**Work to complete:**
Could you tally the lines of the entries that carry the string "enabled"? Reply with the number and nothing more.

[Stored data entries]
= = =

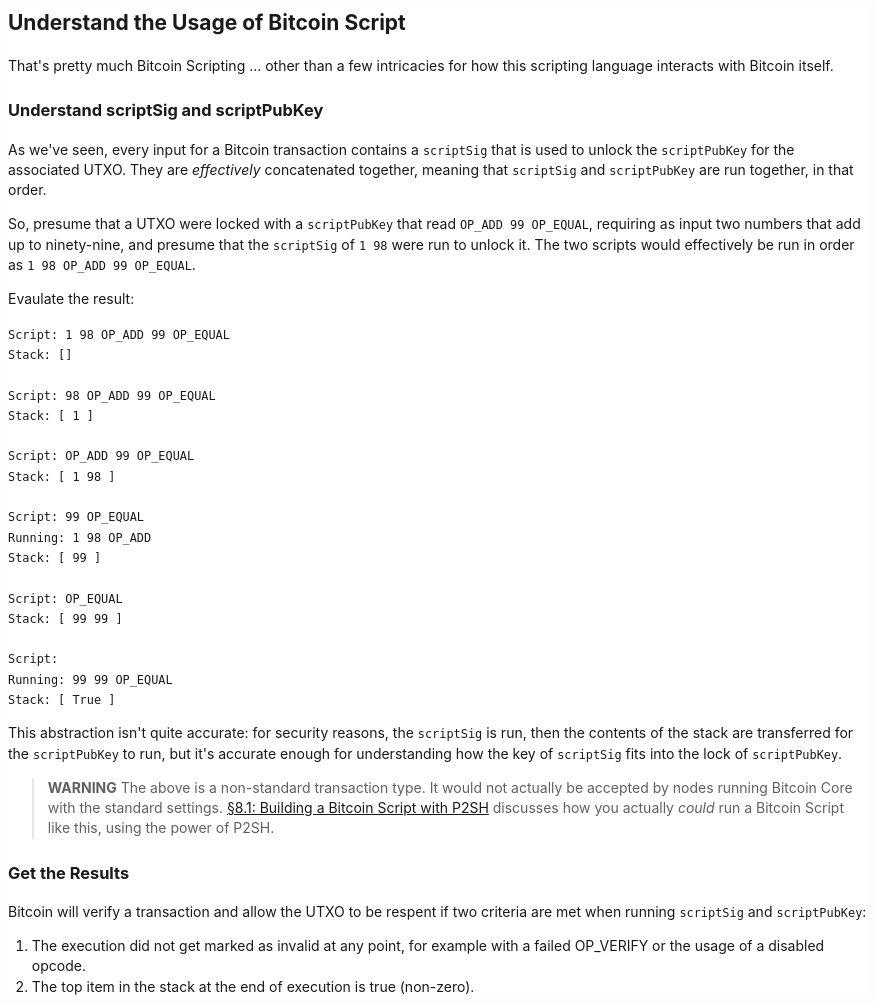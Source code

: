 ## Understand the Usage of Bitcoin Script

That's pretty much Bitcoin Scripting ... other than a few intricacies for how this scripting language interacts with Bitcoin itself.

### Understand scriptSig and scriptPubKey

As we've seen, every input for a Bitcoin transaction contains a `scriptSig` that is used to unlock the `scriptPubKey` for the associated UTXO. They are _effectively_ concatenated together, meaning that `scriptSig` and `scriptPubKey` are run together, in that order.

So, presume that a UTXO were locked with a `scriptPubKey` that read `OP_ADD 99 OP_EQUAL`, requiring as input two numbers that add up to ninety-nine, and presume that the `scriptSig` of `1 98` were run to unlock it. The two scripts would effectively be run in order as `1 98 OP_ADD 99 OP_EQUAL`.

Evaulate the result:
```
Script: 1 98 OP_ADD 99 OP_EQUAL
Stack: []

Script: 98 OP_ADD 99 OP_EQUAL
Stack: [ 1 ]

Script: OP_ADD 99 OP_EQUAL
Stack: [ 1 98 ]

Script: 99 OP_EQUAL
Running: 1 98 OP_ADD
Stack: [ 99 ]

Script: OP_EQUAL
Stack: [ 99 99 ]

Script: 
Running: 99 99 OP_EQUAL
Stack: [ True ]
```
This abstraction isn't quite accurate: for security reasons, the `scriptSig` is run, then the contents of the stack are transferred for the `scriptPubKey` to run, but it's accurate enough for understanding how the key of `scriptSig` fits into the lock of `scriptPubKey`.

> **WARNING** The above is a non-standard transaction type. It would not actually be accepted by nodes running Bitcoin Core with the standard settings. [§8.1: Building a Bitcoin Script with P2SH](08_1_Understanding_the_Foundation_of_P2SH.md
) discusses how you actually _could_ run a Bitcoin Script like this, using the power of P2SH.

### Get the Results

Bitcoin will verify a transaction and allow the UTXO to be respent if two criteria are met when running `scriptSig` and `scriptPubKey`:

   1. The execution did not get marked as invalid at any point, for example with a failed OP_VERIFY or the usage of a disabled opcode.
   2. The top item in the stack at the end of execution is true (non-zero).
   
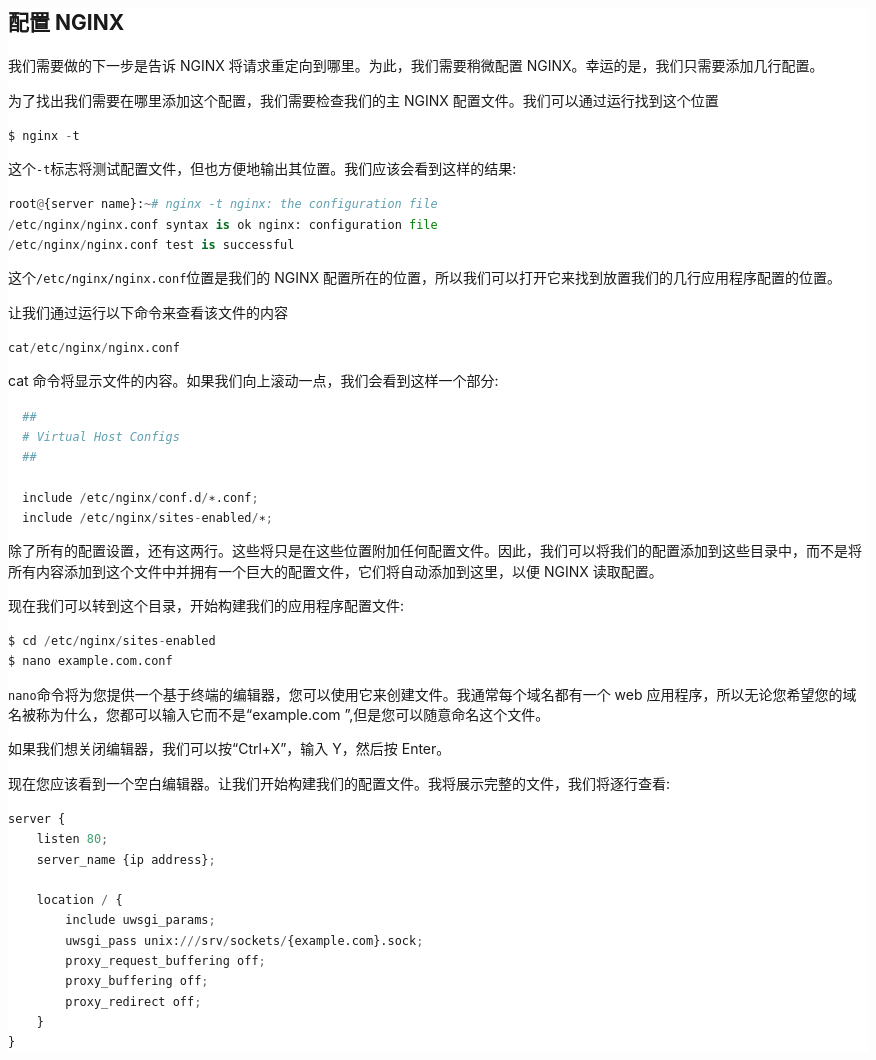 ## 配置 NGINX

我们需要做的下一步是告诉 NGINX 将请求重定向到哪里。为此，我们需要稍微配置 NGINX。幸运的是，我们只需要添加几行配置。

为了找出我们需要在哪里添加这个配置，我们需要检查我们的主 NGINX 配置文件。我们可以通过运行找到这个位置

```py
$ nginx -t

```

这个`-t`标志将测试配置文件，但也方便地输出其位置。我们应该会看到这样的结果:

```py
root@{server name}:~# nginx -t nginx: the configuration file
/etc/nginx/nginx.conf syntax is ok nginx: configuration file
/etc/nginx/nginx.conf test is successful

```

这个`/etc/nginx/nginx.conf`位置是我们的 NGINX 配置所在的位置，所以我们可以打开它来找到放置我们的几行应用程序配置的位置。

让我们通过运行以下命令来查看该文件的内容

```py
cat/etc/nginx/nginx.conf

```

cat 命令将显示文件的内容。如果我们向上滚动一点，我们会看到这样一个部分:

```py
  ##
  # Virtual Host Configs
  ##

  include /etc/nginx/conf.d/∗.conf;
  include /etc/nginx/sites-enabled/∗;

```

除了所有的配置设置，还有这两行。这些将只是在这些位置附加任何配置文件。因此，我们可以将我们的配置添加到这些目录中，而不是将所有内容添加到这个文件中并拥有一个巨大的配置文件，它们将自动添加到这里，以便 NGINX 读取配置。

现在我们可以转到这个目录，开始构建我们的应用程序配置文件:

```py
$ cd /etc/nginx/sites-enabled
$ nano example.com.conf

```

`nano`命令将为您提供一个基于终端的编辑器，您可以使用它来创建文件。我通常每个域名都有一个 web 应用程序，所以无论您希望您的域名被称为什么，您都可以输入它而不是“example.com ”,但是您可以随意命名这个文件。

如果我们想关闭编辑器，我们可以按“Ctrl+X”，输入 Y，然后按 Enter。

现在您应该看到一个空白编辑器。让我们开始构建我们的配置文件。我将展示完整的文件，我们将逐行查看:

```py
server {
    listen 80;
    server_name {ip address};

    location / {
        include uwsgi_params;
        uwsgi_pass unix:///srv/sockets/{example.com}.sock;
        proxy_request_buffering off;
        proxy_buffering off;
        proxy_redirect off;
    }
}
```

= = =

**Result below:**
2